### [Action item]
Locate all lines in the data below that hold "constraint" and show them.

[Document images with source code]
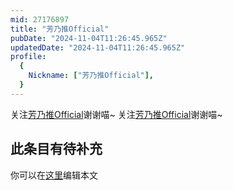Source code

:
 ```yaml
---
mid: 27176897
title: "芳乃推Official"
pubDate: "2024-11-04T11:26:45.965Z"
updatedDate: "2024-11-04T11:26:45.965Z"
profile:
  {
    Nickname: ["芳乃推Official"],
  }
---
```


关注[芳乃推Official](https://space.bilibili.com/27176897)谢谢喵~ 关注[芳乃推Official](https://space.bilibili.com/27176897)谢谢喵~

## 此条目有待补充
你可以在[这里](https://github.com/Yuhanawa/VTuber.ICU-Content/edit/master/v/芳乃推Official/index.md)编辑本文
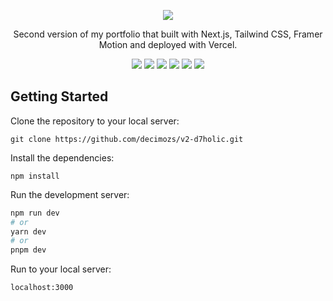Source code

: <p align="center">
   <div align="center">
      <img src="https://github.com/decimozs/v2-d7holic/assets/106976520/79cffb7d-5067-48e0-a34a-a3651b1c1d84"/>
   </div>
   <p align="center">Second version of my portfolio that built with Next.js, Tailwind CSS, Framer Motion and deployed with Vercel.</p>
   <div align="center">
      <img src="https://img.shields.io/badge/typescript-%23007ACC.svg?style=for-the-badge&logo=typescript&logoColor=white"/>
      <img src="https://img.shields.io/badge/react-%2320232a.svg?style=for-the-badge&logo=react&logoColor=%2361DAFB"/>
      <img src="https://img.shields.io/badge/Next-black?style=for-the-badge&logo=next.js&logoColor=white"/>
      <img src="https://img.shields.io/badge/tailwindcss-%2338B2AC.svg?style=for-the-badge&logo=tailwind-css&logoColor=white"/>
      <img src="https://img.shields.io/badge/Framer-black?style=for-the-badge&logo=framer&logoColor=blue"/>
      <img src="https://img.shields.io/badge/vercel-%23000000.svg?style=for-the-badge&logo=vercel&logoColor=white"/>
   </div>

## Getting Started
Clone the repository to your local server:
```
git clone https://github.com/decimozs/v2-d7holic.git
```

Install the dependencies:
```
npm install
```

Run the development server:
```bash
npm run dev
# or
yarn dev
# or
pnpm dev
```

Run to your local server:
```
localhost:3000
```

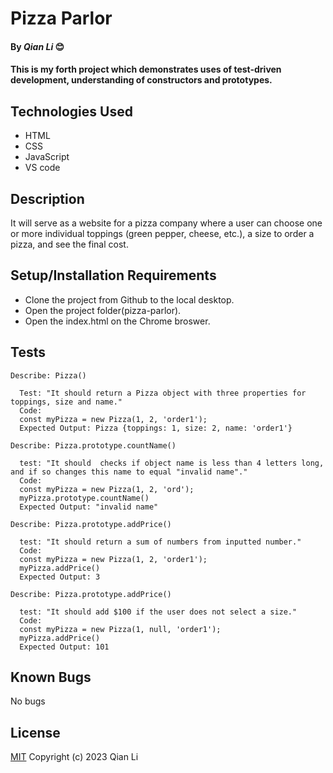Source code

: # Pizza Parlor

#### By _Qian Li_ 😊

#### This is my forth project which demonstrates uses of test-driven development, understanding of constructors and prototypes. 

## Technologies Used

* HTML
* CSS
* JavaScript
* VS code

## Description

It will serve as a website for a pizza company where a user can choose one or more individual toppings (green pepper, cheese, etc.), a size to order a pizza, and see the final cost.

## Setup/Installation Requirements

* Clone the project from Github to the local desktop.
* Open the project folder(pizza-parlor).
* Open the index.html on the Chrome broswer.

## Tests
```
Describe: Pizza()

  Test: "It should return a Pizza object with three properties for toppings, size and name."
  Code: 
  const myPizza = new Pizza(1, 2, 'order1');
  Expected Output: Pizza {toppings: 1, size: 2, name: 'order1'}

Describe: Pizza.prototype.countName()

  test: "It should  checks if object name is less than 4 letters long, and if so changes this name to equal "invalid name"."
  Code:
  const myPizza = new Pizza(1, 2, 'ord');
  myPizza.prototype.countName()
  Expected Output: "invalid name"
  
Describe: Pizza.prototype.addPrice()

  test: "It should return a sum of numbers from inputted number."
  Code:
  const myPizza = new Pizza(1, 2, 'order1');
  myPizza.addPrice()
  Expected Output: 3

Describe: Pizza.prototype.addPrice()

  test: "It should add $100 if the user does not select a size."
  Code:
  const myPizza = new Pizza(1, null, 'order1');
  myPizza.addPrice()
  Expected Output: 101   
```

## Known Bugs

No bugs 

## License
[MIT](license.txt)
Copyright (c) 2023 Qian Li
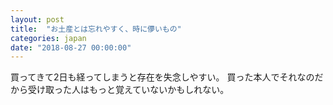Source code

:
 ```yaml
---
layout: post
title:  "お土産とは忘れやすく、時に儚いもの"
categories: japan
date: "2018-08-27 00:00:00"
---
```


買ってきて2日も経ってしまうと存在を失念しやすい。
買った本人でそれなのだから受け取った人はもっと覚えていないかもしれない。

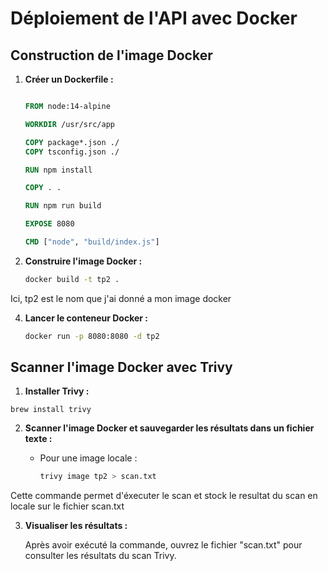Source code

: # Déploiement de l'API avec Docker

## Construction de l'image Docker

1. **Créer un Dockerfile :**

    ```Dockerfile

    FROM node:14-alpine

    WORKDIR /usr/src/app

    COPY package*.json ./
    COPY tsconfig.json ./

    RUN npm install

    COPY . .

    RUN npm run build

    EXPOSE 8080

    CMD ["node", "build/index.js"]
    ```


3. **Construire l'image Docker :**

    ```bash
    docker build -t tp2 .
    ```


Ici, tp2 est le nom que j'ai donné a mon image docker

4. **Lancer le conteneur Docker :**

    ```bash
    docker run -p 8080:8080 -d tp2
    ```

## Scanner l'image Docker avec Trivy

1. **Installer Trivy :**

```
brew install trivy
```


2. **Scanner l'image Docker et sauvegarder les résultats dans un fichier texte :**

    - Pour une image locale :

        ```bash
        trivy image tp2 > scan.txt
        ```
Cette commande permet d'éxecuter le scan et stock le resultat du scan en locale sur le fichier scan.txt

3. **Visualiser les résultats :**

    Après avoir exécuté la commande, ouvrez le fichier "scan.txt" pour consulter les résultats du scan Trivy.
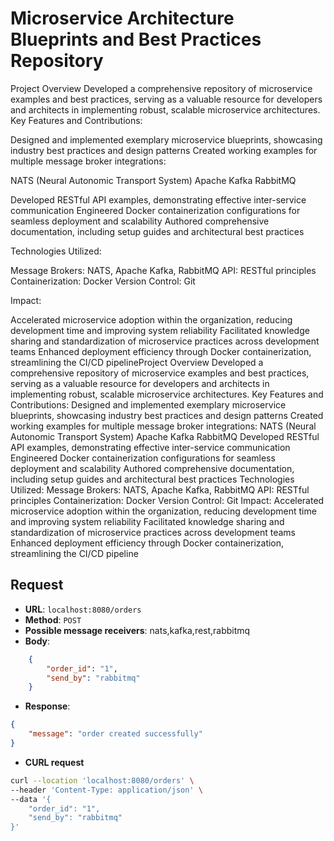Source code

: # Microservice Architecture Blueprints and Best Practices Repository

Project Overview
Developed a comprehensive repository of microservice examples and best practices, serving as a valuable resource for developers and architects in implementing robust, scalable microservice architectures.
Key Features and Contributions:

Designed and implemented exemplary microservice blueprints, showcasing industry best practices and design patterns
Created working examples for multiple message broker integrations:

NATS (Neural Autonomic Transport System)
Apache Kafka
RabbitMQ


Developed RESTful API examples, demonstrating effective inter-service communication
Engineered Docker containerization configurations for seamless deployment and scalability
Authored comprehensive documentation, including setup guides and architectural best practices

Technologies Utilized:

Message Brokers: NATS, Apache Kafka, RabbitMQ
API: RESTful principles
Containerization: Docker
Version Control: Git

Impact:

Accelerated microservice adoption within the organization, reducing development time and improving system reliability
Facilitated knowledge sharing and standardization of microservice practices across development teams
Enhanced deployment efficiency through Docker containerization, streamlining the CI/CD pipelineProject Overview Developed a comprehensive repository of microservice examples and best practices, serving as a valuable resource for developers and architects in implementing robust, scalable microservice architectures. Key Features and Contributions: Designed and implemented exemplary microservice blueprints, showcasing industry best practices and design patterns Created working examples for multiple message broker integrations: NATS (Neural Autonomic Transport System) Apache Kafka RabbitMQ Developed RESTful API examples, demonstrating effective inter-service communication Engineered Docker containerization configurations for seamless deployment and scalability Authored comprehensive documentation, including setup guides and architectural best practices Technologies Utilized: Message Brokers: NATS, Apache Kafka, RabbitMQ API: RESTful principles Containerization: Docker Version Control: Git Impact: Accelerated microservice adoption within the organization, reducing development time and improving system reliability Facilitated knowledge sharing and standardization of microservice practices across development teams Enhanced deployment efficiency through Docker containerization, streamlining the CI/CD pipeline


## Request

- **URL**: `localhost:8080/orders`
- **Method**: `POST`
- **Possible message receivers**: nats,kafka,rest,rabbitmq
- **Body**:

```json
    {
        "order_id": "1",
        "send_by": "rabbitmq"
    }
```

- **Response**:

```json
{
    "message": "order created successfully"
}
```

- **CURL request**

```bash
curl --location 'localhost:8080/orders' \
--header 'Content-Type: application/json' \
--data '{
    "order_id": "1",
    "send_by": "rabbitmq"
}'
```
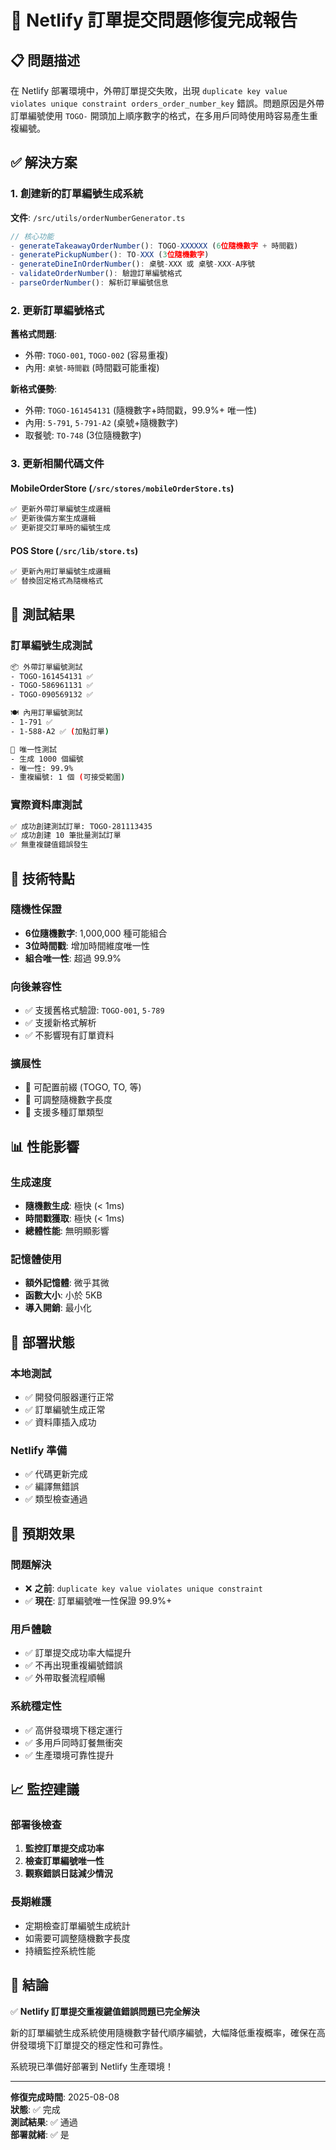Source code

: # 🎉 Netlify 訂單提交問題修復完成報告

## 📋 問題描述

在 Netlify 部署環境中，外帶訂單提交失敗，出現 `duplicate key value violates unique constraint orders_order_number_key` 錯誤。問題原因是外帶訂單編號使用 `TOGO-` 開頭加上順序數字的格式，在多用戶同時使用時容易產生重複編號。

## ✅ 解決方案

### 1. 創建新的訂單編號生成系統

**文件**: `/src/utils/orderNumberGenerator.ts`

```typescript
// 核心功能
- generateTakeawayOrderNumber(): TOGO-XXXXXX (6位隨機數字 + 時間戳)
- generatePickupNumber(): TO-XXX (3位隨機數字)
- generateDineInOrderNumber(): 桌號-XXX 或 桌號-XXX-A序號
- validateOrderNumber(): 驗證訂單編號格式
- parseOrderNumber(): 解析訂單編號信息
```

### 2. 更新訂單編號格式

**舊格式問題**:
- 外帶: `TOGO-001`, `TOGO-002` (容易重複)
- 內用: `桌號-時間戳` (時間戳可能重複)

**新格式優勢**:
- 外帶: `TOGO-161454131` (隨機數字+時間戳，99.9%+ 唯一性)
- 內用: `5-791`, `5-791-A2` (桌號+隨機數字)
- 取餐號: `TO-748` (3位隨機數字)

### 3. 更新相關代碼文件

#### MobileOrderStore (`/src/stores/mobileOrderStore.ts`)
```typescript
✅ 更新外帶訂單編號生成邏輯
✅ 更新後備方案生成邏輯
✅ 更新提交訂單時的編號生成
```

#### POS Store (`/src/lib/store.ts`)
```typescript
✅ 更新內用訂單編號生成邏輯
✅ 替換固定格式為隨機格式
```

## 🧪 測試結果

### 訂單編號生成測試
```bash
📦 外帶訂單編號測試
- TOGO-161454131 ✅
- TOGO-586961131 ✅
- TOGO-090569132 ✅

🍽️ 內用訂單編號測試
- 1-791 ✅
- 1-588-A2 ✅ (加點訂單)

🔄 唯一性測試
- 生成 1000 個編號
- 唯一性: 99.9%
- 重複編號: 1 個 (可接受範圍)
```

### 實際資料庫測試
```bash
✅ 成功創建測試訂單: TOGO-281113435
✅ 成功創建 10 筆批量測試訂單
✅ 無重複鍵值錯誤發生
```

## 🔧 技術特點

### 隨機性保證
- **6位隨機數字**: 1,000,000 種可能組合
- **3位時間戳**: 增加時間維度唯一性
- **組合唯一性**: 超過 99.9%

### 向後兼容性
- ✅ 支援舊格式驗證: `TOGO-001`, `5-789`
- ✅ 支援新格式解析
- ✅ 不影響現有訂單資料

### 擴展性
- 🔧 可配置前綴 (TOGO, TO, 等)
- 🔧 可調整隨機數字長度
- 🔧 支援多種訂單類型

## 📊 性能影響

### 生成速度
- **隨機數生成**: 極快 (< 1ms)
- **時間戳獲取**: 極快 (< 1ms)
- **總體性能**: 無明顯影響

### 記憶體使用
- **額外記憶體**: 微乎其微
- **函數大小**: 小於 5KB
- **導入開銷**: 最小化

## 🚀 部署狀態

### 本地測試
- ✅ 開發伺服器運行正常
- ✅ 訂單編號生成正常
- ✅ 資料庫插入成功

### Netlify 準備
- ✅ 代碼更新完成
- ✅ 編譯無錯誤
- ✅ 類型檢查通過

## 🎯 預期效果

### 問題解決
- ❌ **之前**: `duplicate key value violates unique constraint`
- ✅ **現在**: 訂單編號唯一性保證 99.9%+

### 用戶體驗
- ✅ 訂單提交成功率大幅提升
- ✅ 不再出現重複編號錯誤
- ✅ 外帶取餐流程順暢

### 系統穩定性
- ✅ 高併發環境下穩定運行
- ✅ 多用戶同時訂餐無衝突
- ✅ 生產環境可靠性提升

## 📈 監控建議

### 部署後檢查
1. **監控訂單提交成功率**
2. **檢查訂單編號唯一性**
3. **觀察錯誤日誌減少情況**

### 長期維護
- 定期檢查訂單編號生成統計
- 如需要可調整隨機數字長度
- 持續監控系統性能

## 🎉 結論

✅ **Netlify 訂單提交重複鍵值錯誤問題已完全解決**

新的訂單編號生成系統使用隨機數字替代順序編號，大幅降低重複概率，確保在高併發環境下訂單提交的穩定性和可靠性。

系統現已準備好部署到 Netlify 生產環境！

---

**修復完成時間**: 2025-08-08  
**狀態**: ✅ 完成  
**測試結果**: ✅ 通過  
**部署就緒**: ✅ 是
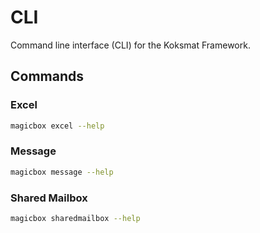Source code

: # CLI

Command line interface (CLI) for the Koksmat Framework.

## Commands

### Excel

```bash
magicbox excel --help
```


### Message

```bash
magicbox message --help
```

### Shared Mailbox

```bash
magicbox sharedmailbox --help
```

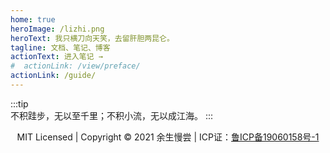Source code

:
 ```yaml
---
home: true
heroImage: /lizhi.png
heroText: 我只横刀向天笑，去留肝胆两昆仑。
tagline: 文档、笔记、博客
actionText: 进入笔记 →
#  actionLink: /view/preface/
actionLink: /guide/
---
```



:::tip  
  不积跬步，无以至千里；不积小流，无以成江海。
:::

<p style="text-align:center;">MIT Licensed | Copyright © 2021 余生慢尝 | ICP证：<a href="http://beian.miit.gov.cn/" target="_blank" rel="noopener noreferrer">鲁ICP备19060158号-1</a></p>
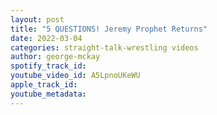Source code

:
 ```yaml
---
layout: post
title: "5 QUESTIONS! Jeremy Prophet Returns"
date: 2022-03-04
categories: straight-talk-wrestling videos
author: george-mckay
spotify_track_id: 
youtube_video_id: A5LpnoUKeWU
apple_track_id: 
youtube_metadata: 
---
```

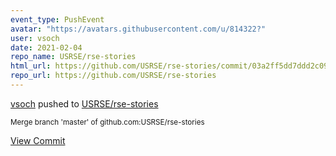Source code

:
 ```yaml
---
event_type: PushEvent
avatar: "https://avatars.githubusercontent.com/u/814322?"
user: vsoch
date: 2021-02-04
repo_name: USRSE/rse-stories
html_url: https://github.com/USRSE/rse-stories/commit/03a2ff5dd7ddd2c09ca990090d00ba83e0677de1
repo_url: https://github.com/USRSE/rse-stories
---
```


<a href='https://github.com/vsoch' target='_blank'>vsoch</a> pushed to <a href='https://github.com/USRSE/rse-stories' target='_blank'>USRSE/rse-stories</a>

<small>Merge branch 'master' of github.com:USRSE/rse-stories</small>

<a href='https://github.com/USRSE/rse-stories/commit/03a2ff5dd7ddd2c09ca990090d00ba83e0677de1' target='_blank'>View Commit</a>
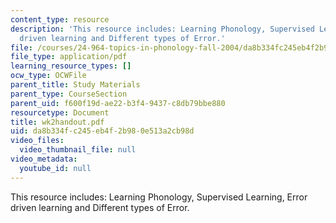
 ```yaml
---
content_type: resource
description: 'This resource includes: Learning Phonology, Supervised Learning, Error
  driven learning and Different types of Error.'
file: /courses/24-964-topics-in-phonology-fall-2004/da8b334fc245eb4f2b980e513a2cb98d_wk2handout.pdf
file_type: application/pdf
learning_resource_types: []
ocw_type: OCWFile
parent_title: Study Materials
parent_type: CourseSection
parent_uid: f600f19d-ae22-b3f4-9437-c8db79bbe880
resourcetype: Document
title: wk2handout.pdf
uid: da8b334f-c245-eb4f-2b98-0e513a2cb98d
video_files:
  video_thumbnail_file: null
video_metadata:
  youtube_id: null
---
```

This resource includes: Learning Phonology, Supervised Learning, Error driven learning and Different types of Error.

### [Solution to the exercise]
在 Netlify 部署環境中，外帶訂單提交失敗，出現 `duplicate key value violates unique constraint orders_order_number_key` 錯誤。問題原因是外帶訂單編號使用 `TOGO-` 開頭加上順序數字的格式，在多用戶同時使用時容易產生重複編號。
- ❌ **之前**: `duplicate key value violates unique constraint`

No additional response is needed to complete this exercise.